'''

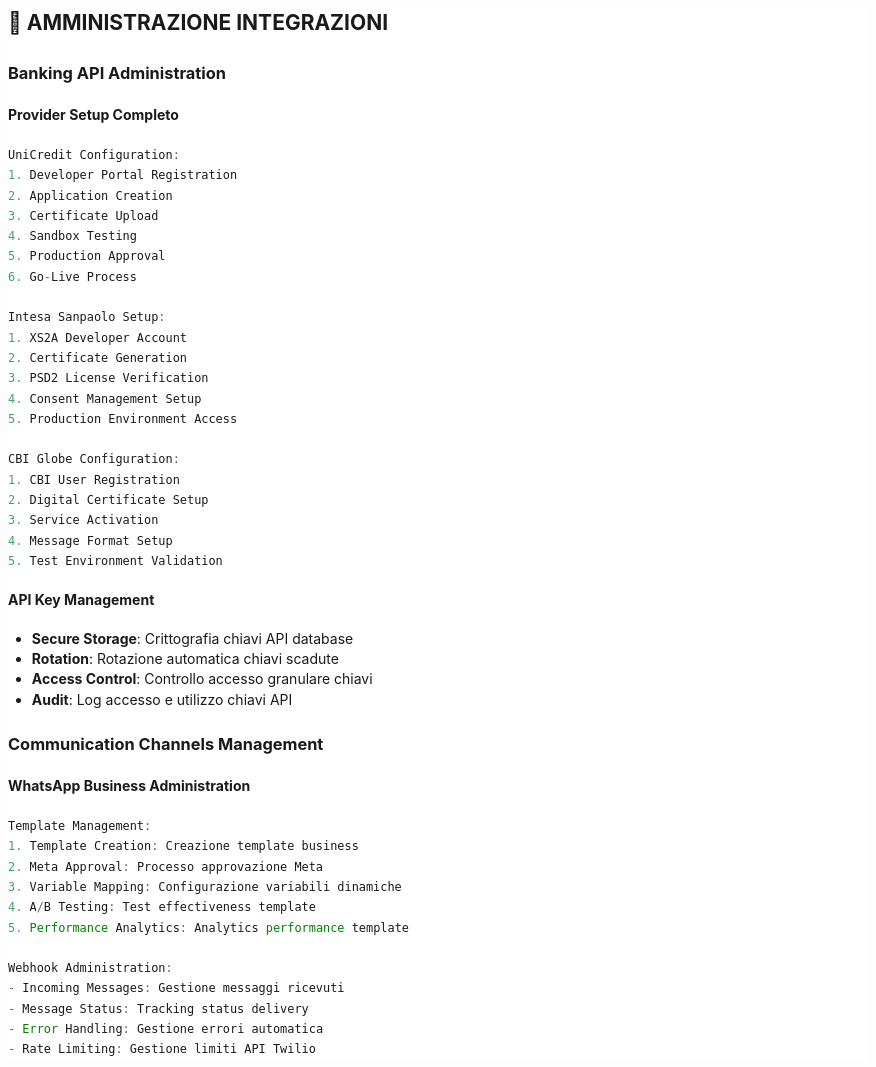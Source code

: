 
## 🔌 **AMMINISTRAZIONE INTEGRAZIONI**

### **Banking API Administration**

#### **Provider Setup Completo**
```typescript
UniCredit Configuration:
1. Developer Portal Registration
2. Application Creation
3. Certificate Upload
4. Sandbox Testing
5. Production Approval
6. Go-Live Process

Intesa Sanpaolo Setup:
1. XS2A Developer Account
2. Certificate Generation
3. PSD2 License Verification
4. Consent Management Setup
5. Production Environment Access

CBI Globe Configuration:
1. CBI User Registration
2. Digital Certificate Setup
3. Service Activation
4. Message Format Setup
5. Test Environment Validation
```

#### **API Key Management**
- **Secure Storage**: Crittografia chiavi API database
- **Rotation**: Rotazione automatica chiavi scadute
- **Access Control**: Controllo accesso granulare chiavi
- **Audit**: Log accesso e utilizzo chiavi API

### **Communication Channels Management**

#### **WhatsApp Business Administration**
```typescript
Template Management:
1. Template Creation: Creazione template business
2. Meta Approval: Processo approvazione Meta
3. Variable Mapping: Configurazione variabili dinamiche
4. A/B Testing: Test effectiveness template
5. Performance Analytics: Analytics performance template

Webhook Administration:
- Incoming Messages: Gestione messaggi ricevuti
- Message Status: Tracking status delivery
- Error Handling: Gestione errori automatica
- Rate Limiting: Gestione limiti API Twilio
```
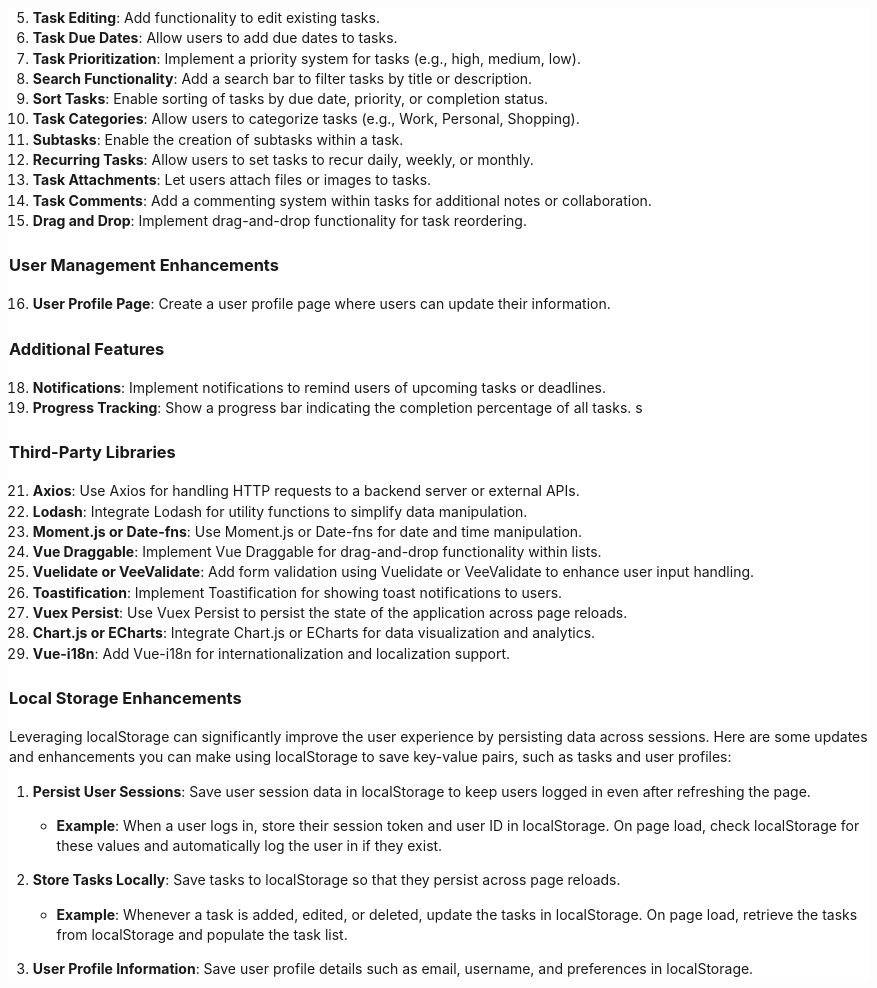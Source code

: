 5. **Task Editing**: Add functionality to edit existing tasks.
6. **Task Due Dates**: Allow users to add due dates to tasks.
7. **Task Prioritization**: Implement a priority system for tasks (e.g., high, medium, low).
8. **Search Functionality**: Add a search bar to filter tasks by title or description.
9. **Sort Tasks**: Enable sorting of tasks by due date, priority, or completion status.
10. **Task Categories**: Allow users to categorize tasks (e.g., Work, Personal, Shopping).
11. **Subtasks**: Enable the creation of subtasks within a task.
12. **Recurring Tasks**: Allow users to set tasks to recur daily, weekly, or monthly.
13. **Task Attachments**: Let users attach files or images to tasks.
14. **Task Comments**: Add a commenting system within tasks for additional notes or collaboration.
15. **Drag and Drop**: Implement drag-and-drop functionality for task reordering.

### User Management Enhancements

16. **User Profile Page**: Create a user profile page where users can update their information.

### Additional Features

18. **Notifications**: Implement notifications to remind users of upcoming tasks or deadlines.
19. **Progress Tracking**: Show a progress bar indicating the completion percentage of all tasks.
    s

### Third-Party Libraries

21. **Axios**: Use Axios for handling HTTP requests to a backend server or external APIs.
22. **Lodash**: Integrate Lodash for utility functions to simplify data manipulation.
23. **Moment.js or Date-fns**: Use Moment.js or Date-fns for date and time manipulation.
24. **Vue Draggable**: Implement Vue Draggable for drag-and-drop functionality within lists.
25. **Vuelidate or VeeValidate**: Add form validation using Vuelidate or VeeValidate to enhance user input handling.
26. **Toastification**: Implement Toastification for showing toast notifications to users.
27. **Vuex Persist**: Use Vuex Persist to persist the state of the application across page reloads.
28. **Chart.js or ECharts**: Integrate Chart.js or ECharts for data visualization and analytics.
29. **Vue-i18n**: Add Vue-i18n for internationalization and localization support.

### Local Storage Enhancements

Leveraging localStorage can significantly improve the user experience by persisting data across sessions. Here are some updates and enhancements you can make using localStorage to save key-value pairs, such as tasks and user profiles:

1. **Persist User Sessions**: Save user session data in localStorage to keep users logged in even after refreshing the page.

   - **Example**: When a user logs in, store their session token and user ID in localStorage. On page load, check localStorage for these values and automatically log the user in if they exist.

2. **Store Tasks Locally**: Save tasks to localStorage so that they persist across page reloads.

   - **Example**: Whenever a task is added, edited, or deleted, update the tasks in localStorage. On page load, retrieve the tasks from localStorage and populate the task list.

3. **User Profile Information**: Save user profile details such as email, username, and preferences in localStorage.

'''

Starting at the line with "2. **Store Tasks", restate every line word for word through the end of the listing above.

2. **Store Tasks Locally**: Save tasks to localStorage so that they persist across page reloads.

   - **Example**: Whenever a task is added, edited, or deleted, update the tasks in localStorage. On page load, retrieve the tasks from localStorage and populate the task list.

3. **User Profile Information**: Save user profile details such as email, username, and preferences in localStorage.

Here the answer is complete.